Task description:
In full and without alteration, write out the data below.

Source data:
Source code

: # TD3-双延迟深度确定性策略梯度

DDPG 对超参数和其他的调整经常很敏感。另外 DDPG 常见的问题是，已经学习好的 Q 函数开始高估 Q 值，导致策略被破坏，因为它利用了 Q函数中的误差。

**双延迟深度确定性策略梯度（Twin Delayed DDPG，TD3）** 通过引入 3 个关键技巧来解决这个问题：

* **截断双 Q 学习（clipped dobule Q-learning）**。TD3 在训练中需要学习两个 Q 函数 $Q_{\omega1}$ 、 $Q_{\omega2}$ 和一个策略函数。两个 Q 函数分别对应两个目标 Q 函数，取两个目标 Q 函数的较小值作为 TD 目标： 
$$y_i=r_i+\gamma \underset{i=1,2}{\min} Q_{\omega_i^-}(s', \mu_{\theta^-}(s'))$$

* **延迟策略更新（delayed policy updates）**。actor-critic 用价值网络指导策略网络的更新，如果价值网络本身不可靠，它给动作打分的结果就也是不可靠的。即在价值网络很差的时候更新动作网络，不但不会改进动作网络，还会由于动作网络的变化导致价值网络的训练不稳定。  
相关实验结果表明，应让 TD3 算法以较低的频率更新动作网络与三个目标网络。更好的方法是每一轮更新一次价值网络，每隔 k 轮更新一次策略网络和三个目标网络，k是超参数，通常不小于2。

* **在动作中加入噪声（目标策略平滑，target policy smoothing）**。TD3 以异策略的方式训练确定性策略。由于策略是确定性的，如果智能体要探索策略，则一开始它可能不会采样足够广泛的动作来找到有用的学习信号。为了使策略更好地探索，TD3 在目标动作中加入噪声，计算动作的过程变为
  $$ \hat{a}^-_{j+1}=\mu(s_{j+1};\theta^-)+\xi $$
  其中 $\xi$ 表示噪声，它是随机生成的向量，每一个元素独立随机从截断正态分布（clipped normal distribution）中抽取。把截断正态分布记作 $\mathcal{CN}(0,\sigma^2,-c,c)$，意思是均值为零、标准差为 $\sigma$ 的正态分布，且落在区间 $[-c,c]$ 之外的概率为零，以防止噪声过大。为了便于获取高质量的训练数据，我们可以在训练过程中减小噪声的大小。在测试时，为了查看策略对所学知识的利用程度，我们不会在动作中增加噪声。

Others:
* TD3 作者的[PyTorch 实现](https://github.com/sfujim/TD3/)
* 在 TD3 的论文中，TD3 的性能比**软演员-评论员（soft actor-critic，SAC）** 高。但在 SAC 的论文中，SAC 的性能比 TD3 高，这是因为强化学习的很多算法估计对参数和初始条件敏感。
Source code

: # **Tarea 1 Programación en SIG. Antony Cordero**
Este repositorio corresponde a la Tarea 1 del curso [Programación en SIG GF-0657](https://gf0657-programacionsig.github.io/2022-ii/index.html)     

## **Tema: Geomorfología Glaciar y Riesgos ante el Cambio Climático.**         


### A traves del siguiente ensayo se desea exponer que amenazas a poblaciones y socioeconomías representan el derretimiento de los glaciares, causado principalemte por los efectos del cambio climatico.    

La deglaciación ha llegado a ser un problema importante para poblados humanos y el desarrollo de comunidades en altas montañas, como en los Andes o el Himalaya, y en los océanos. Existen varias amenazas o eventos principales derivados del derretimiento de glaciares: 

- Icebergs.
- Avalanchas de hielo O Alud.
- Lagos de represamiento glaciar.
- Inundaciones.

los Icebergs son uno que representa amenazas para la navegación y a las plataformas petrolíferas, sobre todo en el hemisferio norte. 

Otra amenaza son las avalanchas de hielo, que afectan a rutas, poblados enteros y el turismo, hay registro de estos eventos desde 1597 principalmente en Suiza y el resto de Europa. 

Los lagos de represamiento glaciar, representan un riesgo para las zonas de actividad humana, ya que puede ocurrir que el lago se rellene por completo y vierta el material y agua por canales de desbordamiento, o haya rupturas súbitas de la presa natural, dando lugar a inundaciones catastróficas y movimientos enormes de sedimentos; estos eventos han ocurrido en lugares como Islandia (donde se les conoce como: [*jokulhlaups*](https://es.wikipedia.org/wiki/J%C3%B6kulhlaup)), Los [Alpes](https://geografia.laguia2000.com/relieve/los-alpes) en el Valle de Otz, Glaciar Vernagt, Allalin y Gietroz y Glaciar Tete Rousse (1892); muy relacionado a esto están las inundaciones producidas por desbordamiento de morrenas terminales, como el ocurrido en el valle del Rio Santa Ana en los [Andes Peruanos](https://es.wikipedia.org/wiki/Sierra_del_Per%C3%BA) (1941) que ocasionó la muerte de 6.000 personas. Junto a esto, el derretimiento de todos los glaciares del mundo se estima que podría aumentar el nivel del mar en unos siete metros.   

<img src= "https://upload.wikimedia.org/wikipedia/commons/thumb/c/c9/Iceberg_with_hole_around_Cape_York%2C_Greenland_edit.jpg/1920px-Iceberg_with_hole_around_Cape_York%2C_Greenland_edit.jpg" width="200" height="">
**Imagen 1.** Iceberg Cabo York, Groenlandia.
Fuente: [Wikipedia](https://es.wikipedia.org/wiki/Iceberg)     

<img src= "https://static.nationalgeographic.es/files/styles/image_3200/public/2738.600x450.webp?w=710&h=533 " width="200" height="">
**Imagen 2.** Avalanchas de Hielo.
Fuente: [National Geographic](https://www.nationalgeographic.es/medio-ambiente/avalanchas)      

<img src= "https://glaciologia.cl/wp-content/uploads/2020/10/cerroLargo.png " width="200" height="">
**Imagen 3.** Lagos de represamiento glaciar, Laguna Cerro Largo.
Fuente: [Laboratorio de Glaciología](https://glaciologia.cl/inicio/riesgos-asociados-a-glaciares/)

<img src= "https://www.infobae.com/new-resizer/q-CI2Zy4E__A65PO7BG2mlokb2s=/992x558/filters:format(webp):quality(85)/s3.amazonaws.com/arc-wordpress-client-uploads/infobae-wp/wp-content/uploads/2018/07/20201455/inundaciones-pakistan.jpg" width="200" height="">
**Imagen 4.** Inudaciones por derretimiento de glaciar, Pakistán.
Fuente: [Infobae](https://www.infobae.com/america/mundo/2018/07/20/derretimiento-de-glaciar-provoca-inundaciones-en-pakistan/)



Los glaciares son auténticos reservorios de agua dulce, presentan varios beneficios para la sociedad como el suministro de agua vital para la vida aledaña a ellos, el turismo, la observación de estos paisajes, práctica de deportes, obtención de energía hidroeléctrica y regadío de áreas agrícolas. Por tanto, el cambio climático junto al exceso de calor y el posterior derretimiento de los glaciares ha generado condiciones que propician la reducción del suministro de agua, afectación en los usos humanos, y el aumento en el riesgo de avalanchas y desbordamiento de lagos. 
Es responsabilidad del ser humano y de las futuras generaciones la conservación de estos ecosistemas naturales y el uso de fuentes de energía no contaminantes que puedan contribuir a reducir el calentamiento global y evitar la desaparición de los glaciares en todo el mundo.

Response area:
Source code

: # TD3-双延迟深度确定性策略梯度

DDPG 对超参数和其他的调整经常很敏感。另外 DDPG 常见的问题是，已经学习好的 Q 函数开始高估 Q 值，导致策略被破坏，因为它利用了 Q函数中的误差。

**双延迟深度确定性策略梯度（Twin Delayed DDPG，TD3）** 通过引入 3 个关键技巧来解决这个问题：

* **截断双 Q 学习（clipped dobule Q-learning）**。TD3 在训练中需要学习两个 Q 函数 $Q_{\omega1}$ 、 $Q_{\omega2}$ 和一个策略函数。两个 Q 函数分别对应两个目标 Q 函数，取两个目标 Q 函数的较小值作为 TD 目标： 
$$y_i=r_i+\gamma \underset{i=1,2}{\min} Q_{\omega_i^-}(s', \mu_{\theta^-}(s'))$$

* **延迟策略更新（delayed policy updates）**。actor-critic 用价值网络指导策略网络的更新，如果价值网络本身不可靠，它给动作打分的结果就也是不可靠的。即在价值网络很差的时候更新动作网络，不但不会改进动作网络，还会由于动作网络的变化导致价值网络的训练不稳定。  
相关实验结果表明，应让 TD3 算法以较低的频率更新动作网络与三个目标网络。更好的方法是每一轮更新一次价值网络，每隔 k 轮更新一次策略网络和三个目标网络，k是超参数，通常不小于2。

* **在动作中加入噪声（目标策略平滑，target policy smoothing）**。TD3 以异策略的方式训练确定性策略。由于策略是确定性的，如果智能体要探索策略，则一开始它可能不会采样足够广泛的动作来找到有用的学习信号。为了使策略更好地探索，TD3 在目标动作中加入噪声，计算动作的过程变为
  $$ \hat{a}^-_{j+1}=\mu(s_{j+1};\theta^-)+\xi $$
  其中 $\xi$ 表示噪声，它是随机生成的向量，每一个元素独立随机从截断正态分布（clipped normal distribution）中抽取。把截断正态分布记作 $\mathcal{CN}(0,\sigma^2,-c,c)$，意思是均值为零、标准差为 $\sigma$ 的正态分布，且落在区间 $[-c,c]$ 之外的概率为零，以防止噪声过大。为了便于获取高质量的训练数据，我们可以在训练过程中减小噪声的大小。在测试时，为了查看策略对所学知识的利用程度，我们不会在动作中增加噪声。

Others:
* TD3 作者的[PyTorch 实现](https://github.com/sfujim/TD3/)
* 在 TD3 的论文中，TD3 的性能比**软演员-评论员（soft actor-critic，SAC）** 高。但在 SAC 的论文中，SAC 的性能比 TD3 高，这是因为强化学习的很多算法估计对参数和初始条件敏感。
Source code

: # **Tarea 1 Programación en SIG. Antony Cordero**
Este repositorio corresponde a la Tarea 1 del curso [Programación en SIG GF-0657](https://gf0657-programacionsig.github.io/2022-ii/index.html)     

## **Tema: Geomorfología Glaciar y Riesgos ante el Cambio Climático.**         


### A traves del siguiente ensayo se desea exponer que amenazas a poblaciones y socioeconomías representan el derretimiento de los glaciares, causado principalemte por los efectos del cambio climatico.    

La deglaciación ha llegado a ser un problema importante para poblados humanos y el desarrollo de comunidades en altas montañas, como en los Andes o el Himalaya, y en los océanos. Existen varias amenazas o eventos principales derivados del derretimiento de glaciares: 

- Icebergs.
- Avalanchas de hielo O Alud.
- Lagos de represamiento glaciar.
- Inundaciones.

los Icebergs son uno que representa amenazas para la navegación y a las plataformas petrolíferas, sobre todo en el hemisferio norte. 

Otra amenaza son las avalanchas de hielo, que afectan a rutas, poblados enteros y el turismo, hay registro de estos eventos desde 1597 principalmente en Suiza y el resto de Europa. 

Los lagos de represamiento glaciar, representan un riesgo para las zonas de actividad humana, ya que puede ocurrir que el lago se rellene por completo y vierta el material y agua por canales de desbordamiento, o haya rupturas súbitas de la presa natural, dando lugar a inundaciones catastróficas y movimientos enormes de sedimentos; estos eventos han ocurrido en lugares como Islandia (donde se les conoce como: [*jokulhlaups*](https://es.wikipedia.org/wiki/J%C3%B6kulhlaup)), Los [Alpes](https://geografia.laguia2000.com/relieve/los-alpes) en el Valle de Otz, Glaciar Vernagt, Allalin y Gietroz y Glaciar Tete Rousse (1892); muy relacionado a esto están las inundaciones producidas por desbordamiento de morrenas terminales, como el ocurrido en el valle del Rio Santa Ana en los [Andes Peruanos](https://es.wikipedia.org/wiki/Sierra_del_Per%C3%BA) (1941) que ocasionó la muerte de 6.000 personas. Junto a esto, el derretimiento de todos los glaciares del mundo se estima que podría aumentar el nivel del mar en unos siete metros.   

<img src= "https://upload.wikimedia.org/wikipedia/commons/thumb/c/c9/Iceberg_with_hole_around_Cape_York%2C_Greenland_edit.jpg/1920px-Iceberg_with_hole_around_Cape_York%2C_Greenland_edit.jpg" width="200" height="">
**Imagen 1.** Iceberg Cabo York, Groenlandia.
Fuente: [Wikipedia](https://es.wikipedia.org/wiki/Iceberg)     

<img src= "https://static.nationalgeographic.es/files/styles/image_3200/public/2738.600x450.webp?w=710&h=533 " width="200" height="">
**Imagen 2.** Avalanchas de Hielo.
Fuente: [National Geographic](https://www.nationalgeographic.es/medio-ambiente/avalanchas)      

<img src= "https://glaciologia.cl/wp-content/uploads/2020/10/cerroLargo.png " width="200" height="">
**Imagen 3.** Lagos de represamiento glaciar, Laguna Cerro Largo.
Fuente: [Laboratorio de Glaciología](https://glaciologia.cl/inicio/riesgos-asociados-a-glaciares/)

<img src= "https://www.infobae.com/new-resizer/q-CI2Zy4E__A65PO7BG2mlokb2s=/992x558/filters:format(webp):quality(85)/s3.amazonaws.com/arc-wordpress-client-uploads/infobae-wp/wp-content/uploads/2018/07/20201455/inundaciones-pakistan.jpg" width="200" height="">
**Imagen 4.** Inudaciones por derretimiento de glaciar, Pakistán.
Fuente: [Infobae](https://www.infobae.com/america/mundo/2018/07/20/derretimiento-de-glaciar-provoca-inundaciones-en-pakistan/)



Los glaciares son auténticos reservorios de agua dulce, presentan varios beneficios para la sociedad como el suministro de agua vital para la vida aledaña a ellos, el turismo, la observación de estos paisajes, práctica de deportes, obtención de energía hidroeléctrica y regadío de áreas agrícolas. Por tanto, el cambio climático junto al exceso de calor y el posterior derretimiento de los glaciares ha generado condiciones que propician la reducción del suministro de agua, afectación en los usos humanos, y el aumento en el riesgo de avalanchas y desbordamiento de lagos. 
Es responsabilidad del ser humano y de las futuras generaciones la conservación de estos ecosistemas naturales y el uso de fuentes de energía no contaminantes que puedan contribuir a reducir el calentamiento global y evitar la desaparición de los glaciares en todo el mundo.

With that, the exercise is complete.